Nairobi è una delle città più
violente del pianeta. Baraccopoli di Huruma: la polizia non ci entra mai se non
per riscuotere mazzette, comprare o vendere droga.
L’aids è un destino di massa, la
prostituzione, lo stupro, l’incesto sono la norma, il quotidiano. Come pure
l’avvelenamento che si procurano i bambini, con la faccia nei sacchetti di
colla e trementina.
Distillerie di Kumi per
soddisfare la voglia di alcool. Il KUMI, un brodo che non sai cos’è. Se ti va
bene è distillato di canna, o al contrario, può essere benissimo kerosene da
aereo e decine ci rimettono la vista o la vita.

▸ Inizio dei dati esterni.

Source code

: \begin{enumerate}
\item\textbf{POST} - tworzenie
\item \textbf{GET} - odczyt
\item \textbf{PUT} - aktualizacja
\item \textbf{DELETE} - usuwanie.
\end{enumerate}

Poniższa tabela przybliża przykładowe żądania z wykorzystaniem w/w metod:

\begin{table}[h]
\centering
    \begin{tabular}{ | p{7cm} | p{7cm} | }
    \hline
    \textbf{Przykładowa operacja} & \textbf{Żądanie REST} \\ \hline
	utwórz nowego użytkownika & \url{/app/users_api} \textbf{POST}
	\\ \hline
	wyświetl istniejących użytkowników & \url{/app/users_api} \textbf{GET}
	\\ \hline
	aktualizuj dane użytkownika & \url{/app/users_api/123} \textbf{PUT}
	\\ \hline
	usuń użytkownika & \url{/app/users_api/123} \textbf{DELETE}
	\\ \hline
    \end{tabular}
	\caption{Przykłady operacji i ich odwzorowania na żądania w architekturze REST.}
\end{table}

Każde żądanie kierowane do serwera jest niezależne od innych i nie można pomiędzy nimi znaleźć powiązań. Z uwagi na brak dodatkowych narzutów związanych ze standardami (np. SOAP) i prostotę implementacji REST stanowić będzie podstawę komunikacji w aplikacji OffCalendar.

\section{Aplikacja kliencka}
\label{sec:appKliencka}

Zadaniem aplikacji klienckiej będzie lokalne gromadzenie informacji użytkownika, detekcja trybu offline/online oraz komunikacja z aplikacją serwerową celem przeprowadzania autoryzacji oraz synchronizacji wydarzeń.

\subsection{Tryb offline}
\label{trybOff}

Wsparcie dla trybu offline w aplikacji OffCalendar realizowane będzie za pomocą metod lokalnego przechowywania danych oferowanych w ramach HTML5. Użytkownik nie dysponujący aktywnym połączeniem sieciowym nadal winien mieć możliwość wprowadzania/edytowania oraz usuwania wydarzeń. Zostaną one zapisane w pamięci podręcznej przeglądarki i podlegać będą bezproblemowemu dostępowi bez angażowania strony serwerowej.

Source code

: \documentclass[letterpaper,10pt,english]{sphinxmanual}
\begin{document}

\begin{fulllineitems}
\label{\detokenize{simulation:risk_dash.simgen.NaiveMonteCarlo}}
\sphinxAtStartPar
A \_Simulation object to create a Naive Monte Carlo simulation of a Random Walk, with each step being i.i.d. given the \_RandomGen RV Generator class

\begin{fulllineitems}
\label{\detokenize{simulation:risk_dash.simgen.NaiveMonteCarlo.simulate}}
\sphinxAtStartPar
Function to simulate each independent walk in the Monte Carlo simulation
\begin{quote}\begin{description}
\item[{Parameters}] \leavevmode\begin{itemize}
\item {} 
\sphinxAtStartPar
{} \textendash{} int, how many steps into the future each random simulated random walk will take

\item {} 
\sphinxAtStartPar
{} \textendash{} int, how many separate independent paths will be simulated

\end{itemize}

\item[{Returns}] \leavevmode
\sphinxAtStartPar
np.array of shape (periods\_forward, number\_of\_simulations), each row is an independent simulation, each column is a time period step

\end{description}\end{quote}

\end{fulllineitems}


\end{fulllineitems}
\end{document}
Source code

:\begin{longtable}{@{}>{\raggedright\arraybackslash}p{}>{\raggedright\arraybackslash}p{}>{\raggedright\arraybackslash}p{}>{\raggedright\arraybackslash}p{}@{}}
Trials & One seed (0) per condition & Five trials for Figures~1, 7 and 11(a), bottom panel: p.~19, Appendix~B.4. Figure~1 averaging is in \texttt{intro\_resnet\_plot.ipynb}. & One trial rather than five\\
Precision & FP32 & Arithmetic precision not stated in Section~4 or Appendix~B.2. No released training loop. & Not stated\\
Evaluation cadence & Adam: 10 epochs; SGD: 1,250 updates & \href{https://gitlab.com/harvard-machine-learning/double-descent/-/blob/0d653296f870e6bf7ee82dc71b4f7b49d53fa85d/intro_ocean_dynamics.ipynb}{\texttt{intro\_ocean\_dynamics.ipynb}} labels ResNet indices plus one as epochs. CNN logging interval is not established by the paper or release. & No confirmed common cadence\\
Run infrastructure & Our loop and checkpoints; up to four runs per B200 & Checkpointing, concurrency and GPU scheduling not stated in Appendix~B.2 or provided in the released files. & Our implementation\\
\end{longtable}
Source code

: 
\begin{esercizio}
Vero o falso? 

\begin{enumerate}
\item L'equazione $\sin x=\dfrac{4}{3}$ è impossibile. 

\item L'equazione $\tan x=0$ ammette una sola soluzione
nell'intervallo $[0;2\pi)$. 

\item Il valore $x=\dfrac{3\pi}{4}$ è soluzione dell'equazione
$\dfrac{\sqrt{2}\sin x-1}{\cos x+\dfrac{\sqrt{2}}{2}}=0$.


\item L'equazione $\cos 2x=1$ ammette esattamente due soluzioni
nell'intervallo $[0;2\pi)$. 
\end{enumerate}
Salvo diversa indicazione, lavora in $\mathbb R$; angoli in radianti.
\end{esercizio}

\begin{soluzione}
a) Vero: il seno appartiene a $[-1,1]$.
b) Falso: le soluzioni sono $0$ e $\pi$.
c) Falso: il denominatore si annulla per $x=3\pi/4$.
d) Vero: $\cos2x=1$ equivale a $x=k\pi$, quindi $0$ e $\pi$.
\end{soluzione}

Le autorità le chiamano INFORMAL
SETTLEMENTS (agglomerati spontanei): almeno 4 milioni di persone vivono
nell’1,5% della superficie residenziale.
Tutto ciò è funzionale al sistema
perché offre un bacino inesauribile di manodopera ricattata e tenuta sotto il
livello di povertà: il povero sfrutta il più povero, e per farlo non si pone
limiti.
Queste costruiscono baracche di
latta, senza acqua, senza luce e senza fogne. A piazzarle ci pensano agenti del
Comune che riscuotono anche l’affitto, 15 Euro.
Il conflitto è sulla terra, ed è
un gioco pericoloso. Non cambia l’abitudine dei politici a mestare negli slums
a caccia di consensi e a reclutarvi milizie, complice anche la miscela etnica.
In città ci sono 20 agenzie internazionali e centinaia di ong.